Constants are usually defined on a module level and written in all capital letters with underscores separating words. These constants can be defined in the same script as where they are used. However, if possible, it is recommended to have a separate script (something like constants.py) in a coherent scope that can be imported and where the values for the constants are extracted. This would help modifying the constants if required.

Not recommended

tuple_fields = "cdh_target_schema_name ..."

Recommended

TUPLE_FIELDS = "cdh_target_schema_name ..."

Avoid using abbreviations

Abbreviations may look useful when programming/developing. However, it is recommended to avoid using them since projects usually involve many people and the meaning of abbreviations may be forgotten over time.

Not recommended
                                        # inc => increment / include ?

def inc_ctr() -> None:
    pass

Recommended
                                        def include_category() -> None:
    pass

Not recommended
                                        # creds_info => credit / credential ?

self.creds_info = azureapi.get_credential(cred_name=self.cluster_name, cred_type="hdi")

Recommended

self.credential_info = azureapi.get_credential( credential_name=self.cluster_name, credential_type="hdi", )

Classes

Use one leading underscore only for non-public methods and instance variables (ref).

Recommended
                                        class MyClass:
  def _private_fun(self):
    return 0
  def public_fun(self):
    return self._private_fun()

Comments & DocString

Introduction

Docstrings are key in the development of code. Since any project is bound to be shared by many people and over a long period of time, clear documentation of what each function does, what parameters (and their types) it expects and what it returns is mandatory.
Docstrings should prevail over comments, although comments are recommended when necessary.

DocString

1, FE team uses the google docstring.
2, Use the automation tool pyment to auto-format docstring.

Write complete sentences

Comments should be complete sentences. The first word should be capitalized.

Not recommended
                                        # defining skip function

def skip_fn(*args, **kwargs) -> str:
    ...

Recommended
                                        # Define a skip function.

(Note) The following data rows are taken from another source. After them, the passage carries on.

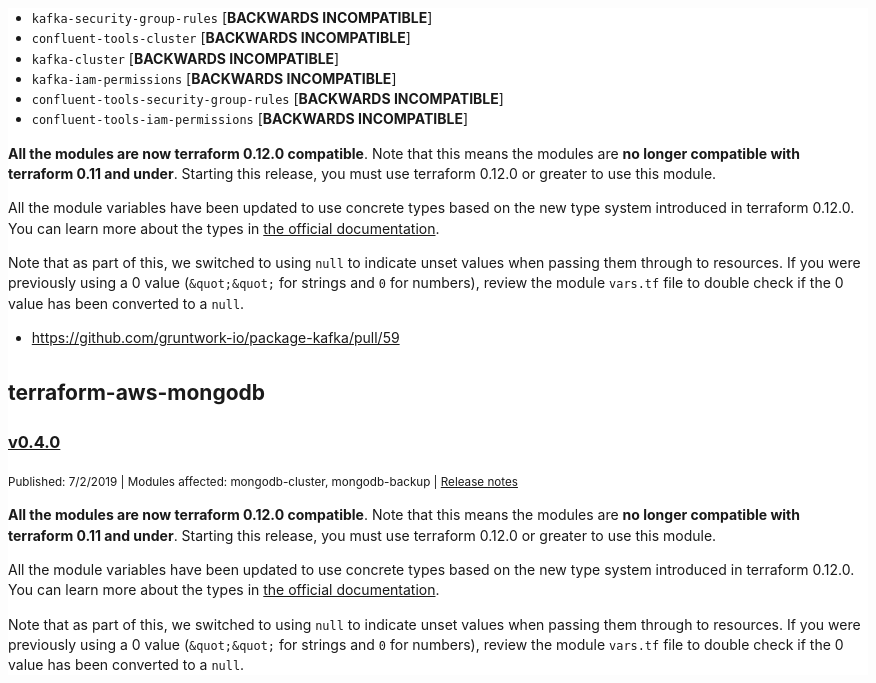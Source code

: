 <div style={{"overflow":"hidden","textOverflow":"ellipsis","display":"-webkit-box","WebkitLineClamp":10,"lineClamp":10,"WebkitBoxOrient":"vertical"}}>

  
* `kafka-security-group-rules` [**BACKWARDS INCOMPATIBLE**]
* `confluent-tools-cluster` [**BACKWARDS INCOMPATIBLE**]
* `kafka-cluster` [**BACKWARDS INCOMPATIBLE**]
* `kafka-iam-permissions` [**BACKWARDS INCOMPATIBLE**]
* `confluent-tools-security-group-rules` [**BACKWARDS INCOMPATIBLE**]
* `confluent-tools-iam-permissions` [**BACKWARDS INCOMPATIBLE**]


**All the modules are now terraform 0.12.0 compatible**. Note that this means the modules are **no longer compatible with terraform 0.11 and under**. Starting this release, you must use terraform 0.12.0 or greater to use this module.

All the module variables have been updated to use concrete types based on the new type system introduced in terraform 0.12.0. You can learn more about the types in [the official documentation](https://www.terraform.io/docs/configuration/types.html).

Note that as part of this, we switched to using `null` to indicate unset values when passing them through to resources. If you were previously using a 0 value (`&quot;&quot;` for strings and `0` for numbers), review the module `vars.tf` file to double check if the 0 value has been converted to a `null`.


* https://github.com/gruntwork-io/package-kafka/pull/59

</div>



## terraform-aws-mongodb


### [v0.4.0](https://github.com/gruntwork-io/terraform-aws-mongodb/releases/tag/v0.4.0)

<p style={{marginTop: "-20px", marginBottom: "10px"}}>
  <small>Published: 7/2/2019 | Modules affected: mongodb-cluster, mongodb-backup | <a href="https://github.com/gruntwork-io/terraform-aws-mongodb/releases/tag/v0.4.0">Release notes</a></small>
</p>

<div style={{"overflow":"hidden","textOverflow":"ellipsis","display":"-webkit-box","WebkitLineClamp":10,"lineClamp":10,"WebkitBoxOrient":"vertical"}}>

  

**All the modules are now terraform 0.12.0 compatible**. Note that this means the modules are **no longer compatible with terraform 0.11 and under**. Starting this release, you must use terraform 0.12.0 or greater to use this module.

All the module variables have been updated to use concrete types based on the new type system introduced in terraform 0.12.0. You can learn more about the types in [the official documentation](https://www.terraform.io/docs/configuration/types.html).

Note that as part of this, we switched to using `null` to indicate unset values when passing them through to resources. If you were previously using a 0 value (`&quot;&quot;` for strings and `0` for numbers), review the module `vars.tf` file to double check if the 0 value has been converted to a `null`.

def skip_fn(*args, **kwargs) -> str:
    ...

One-line Docstrings (PEP257)

One-liners are for really obvious cases. They should really fit on one line.

Not recommended
                                        def skip_fn(*args, **kwargs) -> Boolean:
"""
Define a placeholder function for the skip operator.
"""
return True

Recommended
                                        def skip_fn(*args, **kwargs) -> Boolean:
"""Define a placeholder function for the skip operator."""
return True

Multi-line Docstrings

PEP8: Multi-line comments

Block comments generally consist of one or more paragraphs built out of complete sentences, with each sentence ending in a period.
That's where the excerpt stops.